When we say that "the mass of an electron is 9.11 X 10-31 kilograms", what we really mean is that the total mass of any given electron probability cloud can only be 9.11 X 10-31 kg, or twice 9.11 X 10-31 kg, or three times, and so on2.  If an old cloud changes into a new one, then its total mass, total electric change, and so on are just passed along.  Thus, no matter what you do, enclosing one-quarter of an electron cloud inside your scoop will never get you one-quarter of an electron.  It only gets you a 25% chance that all of the cloud will interact with your scoop, and thus that all of the mass of the electron will appear inside it.

Now, all of this is perfectly consistent with the notion that an electron does, in fact, have a definite position, and it is certainly much easier to think of an electron as a fly buzzing in the dark rather than as a slightly spooky "probability cloud".  No less of an authority than Albert Einstein was always uncomfortable with the whole wave function/probability distribution/fundamental uncertainty "thing" which is central to quantum mechanics.  As he once famously said, "God does not play dice".  However, the indeterminacy of quantum mechanics comes straight from the basic mathematics of the theory, and as Niels Bohr famously replied to Einstein, "God not only plays dice, he throws them where they cannot be seen".

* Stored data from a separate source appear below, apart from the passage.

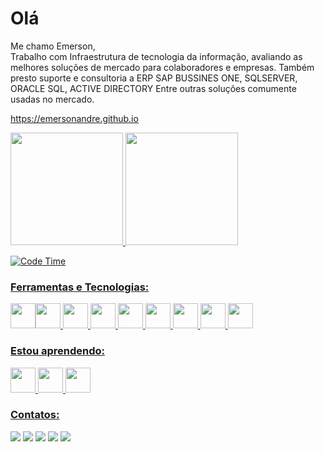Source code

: Olá
================================================    
Me chamo Emerson,<br>
Trabalho com Infraestrutura de tecnologia da informação, avaliando as melhores soluções de mercado para colaboradores e empresas. Também presto suporte e consultoria a ERP SAP BUSSINES ONE, SQLSERVER, ORACLE SQL, ACTIVE DIRECTORY Entre outras soluções comumente usadas no mercado.

https://emersonandre.github.io

<div>
<a href="https://github.com/emersonandre">
<img height="180em" src="https://github-readme-stats.vercel.app/api/top-langs/?username=emersonandre&layout=compact&langs_count=7&theme=dracula"/>
<img height="180em" src="https://github-readme-stats.vercel.app/api?username=emersonandre&show_icons=true&theme=dracula&include_all_commits=true&count_private=true"/>
</div>

![Code Time](https://img.shields.io/endpoint?style=flat&url=https://codetime-api.datreks.com/badge/527?logoColor=white%26project=%26recentMS=0%26showProject=false)

### Ferramentas e Tecnologias:
<img src="https://cdn.jsdelivr.net/gh/devicons/devicon/icons/git/git-original.svg" width="40" height="40"/><img src="https://cdn.jsdelivr.net/gh/devicons/devicon/icons/csharp/csharp-original.svg" width="40" height="40"/>
<img src="https://cdn.jsdelivr.net/gh/devicons/devicon/icons/docker/docker-plain-wordmark.svg" width="40" height="40" />
<img src="https://cdn.jsdelivr.net/gh/devicons/devicon/icons/mysql/mysql-original.svg" width="40" height="40" />
<img src="https://cdn.jsdelivr.net/gh/devicons/devicon/icons/php/php-plain.svg" width="40" height="40" />
<img src="https://cdn.jsdelivr.net/gh/devicons/devicon/icons/python/python-original-wordmark.svg" width="40" height="40" />
<img src="https://cdn.jsdelivr.net/gh/devicons/devicon/icons/microsoftsqlserver/microsoftsqlserver-plain-wordmark.svg" width="40" height="40" />
<img src="https://cdn.jsdelivr.net/gh/devicons/devicon/icons/amazonwebservices/amazonwebservices-plain-wordmark.svg"  width="40" height="40" />
<img src="https://cdn.jsdelivr.net/gh/devicons/devicon/icons/linux/linux-original.svg" width="40" height="40"/>   
          

### Estou aprendendo:
<img src="https://cdn.jsdelivr.net/gh/devicons/devicon/icons/java/java-original.svg" width="40" height="40"/> <img src="https://cdn.jsdelivr.net/gh/devicons/devicon/icons/dotnetcore/dotnetcore-original.svg" width="40" height="40" />
<img src="https://cdn.jsdelivr.net/gh/devicons/devicon/icons/dot-net/dot-net-original-wordmark.svg" width="40" height="40" />
          
          
  
<!-- ![Snake animation](https://github.com/emersonandre/emersonandre/blob/output/github-contribution-grid-snake.svg) -->
  
### Contatos:          
<div>
<a href="#" target="_blank"><img src="https://img.shields.io/badge/YouTube-FF0000?style=for-the-badge&logo=youtube&logoColor=white" target="_blank"></a>
<a href="https://instagram.com/emersonandree" target="_blank"><img src="https://img.shields.io/badge/-Instagram-%23E4405F?style=for-the-badge&logo=instagram&logoColor=white" target="_blank"></a>
<a href="https://www.twitch.tv/misterreme" target="_blank"><img src="https://img.shields.io/badge/Twitch-9146FF?style=for-the-badge&logo=twitch&logoColor=white" target="_blank"></a>
<a href = "mailto:emersonsilvestrin@live.com"><img src="https://img.shields.io/badge/Gmail-D14836?style=for-the-badge&logo=gmail&logoColor=white" target="_blank"></a>
<a href="https://www.linkedin.com/in/emerson-silvestrin-293108160/" target="_blank"><img src="https://img.shields.io/badge/-LinkedIn-%230077B5?style=for-the-badge&logo=linkedin&logoColor=white" target="_blank"></a>   
</div>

The theory of quantum mechanics can be reformatted, so to speak, such that the electron does have a specific, but unknown position, as opposed to being everywhere at once with differing probabilities.  Such theories are called hidden variable theories, for the obvious reason.  In most situations standard quantum mechanics and the hidden variable theories predict exactly the same thing, so there isn't much practical difference between the two.  However, there are complicated, somewhat exotic situations in which they do not predict the same outcome, and physicists have examined these.  The experiments are challenging to carry out, and one or two have in fact seemed to favor hidden variables over quantum mechanics.  However, the great bulk of the experiments favor standard quantum mechanics, and as time goes by quantum mechanics is lengthening its lead over hidden variables.  It would seem that the Universe is perfectly happy to be a place where "particles", at the most smallest and most fundamental level, simply do not exist.

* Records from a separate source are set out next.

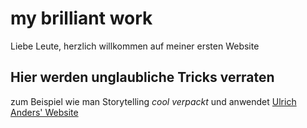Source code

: # my brilliant work
Liebe Leute, herzlich willkommen auf meiner ersten Website
## Hier werden **unglaubliche Tricks** verraten
zum Beispiel wie man Storytelling _cool verpackt_ und anwendet
[Ulrich Anders' Website](https://ulrich-anders.eu/)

1  The drawing is not to scale.  If it were, the tiny dot would need to be 10,000 times more tiny to represent a real proton.  At this scale, the dot would have a mass of about two kilograms, and the total mass of the yellow electron cloud would be about a gram.

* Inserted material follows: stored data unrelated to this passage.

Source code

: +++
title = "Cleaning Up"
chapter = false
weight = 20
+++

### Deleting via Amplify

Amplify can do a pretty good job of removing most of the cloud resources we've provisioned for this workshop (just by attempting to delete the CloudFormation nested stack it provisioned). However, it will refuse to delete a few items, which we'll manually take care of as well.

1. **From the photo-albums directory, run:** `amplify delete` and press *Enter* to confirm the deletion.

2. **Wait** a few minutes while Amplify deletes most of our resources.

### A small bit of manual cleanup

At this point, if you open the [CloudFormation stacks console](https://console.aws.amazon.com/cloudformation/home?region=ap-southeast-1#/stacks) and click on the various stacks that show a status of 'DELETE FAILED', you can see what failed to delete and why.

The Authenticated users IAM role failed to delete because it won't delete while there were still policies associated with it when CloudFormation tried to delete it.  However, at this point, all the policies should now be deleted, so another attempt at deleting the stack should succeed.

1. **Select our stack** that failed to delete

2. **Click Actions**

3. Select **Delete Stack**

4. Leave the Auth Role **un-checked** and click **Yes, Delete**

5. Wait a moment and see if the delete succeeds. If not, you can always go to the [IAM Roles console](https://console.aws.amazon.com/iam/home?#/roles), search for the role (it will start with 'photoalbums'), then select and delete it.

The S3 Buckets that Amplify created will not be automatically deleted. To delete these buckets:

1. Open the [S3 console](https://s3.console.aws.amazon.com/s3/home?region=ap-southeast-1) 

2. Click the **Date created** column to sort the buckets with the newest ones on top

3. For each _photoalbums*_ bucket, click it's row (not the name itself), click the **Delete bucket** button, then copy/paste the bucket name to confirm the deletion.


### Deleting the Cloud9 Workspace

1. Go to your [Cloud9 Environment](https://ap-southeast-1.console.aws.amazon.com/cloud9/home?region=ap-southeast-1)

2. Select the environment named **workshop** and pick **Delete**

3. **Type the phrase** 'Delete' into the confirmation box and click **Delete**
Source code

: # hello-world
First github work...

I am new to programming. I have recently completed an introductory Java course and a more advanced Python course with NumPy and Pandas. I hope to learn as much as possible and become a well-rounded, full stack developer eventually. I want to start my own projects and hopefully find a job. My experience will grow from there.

2  When physicists say that an electron has "interacted" with something, what they really mean is that the electron has altered the shape of its probability cloud and shifted into a different quantum state.  Solid objects move; electrons alter their probabilities.  In our case, it would shift from the probability cloud illustrated for the hydrogen atom into one that would fit entirely inside your scoop.  The shapes and transition rates of electron probability clouds can be calculated with astonishing precision, and thus the probabilities that characterize the electron are often known with the same certainty as the time of tomorrow's sunrise.  To give an analogy, the quantum mechanics of many quadrillions of atoms is something like flipping a coin one million times.  You know you will end up with pretty near 500,000 "heads" after a million coin flips, but you don't know what the coin will do on any particular flip.  Likewise, the behavior of individual electrons cannot be predicted with certainty, but this represents no barrier to predicting (with great precision) the number that will be "heads or tails" when you're dealing with 1,000,000,000,000,000,000,000 of them.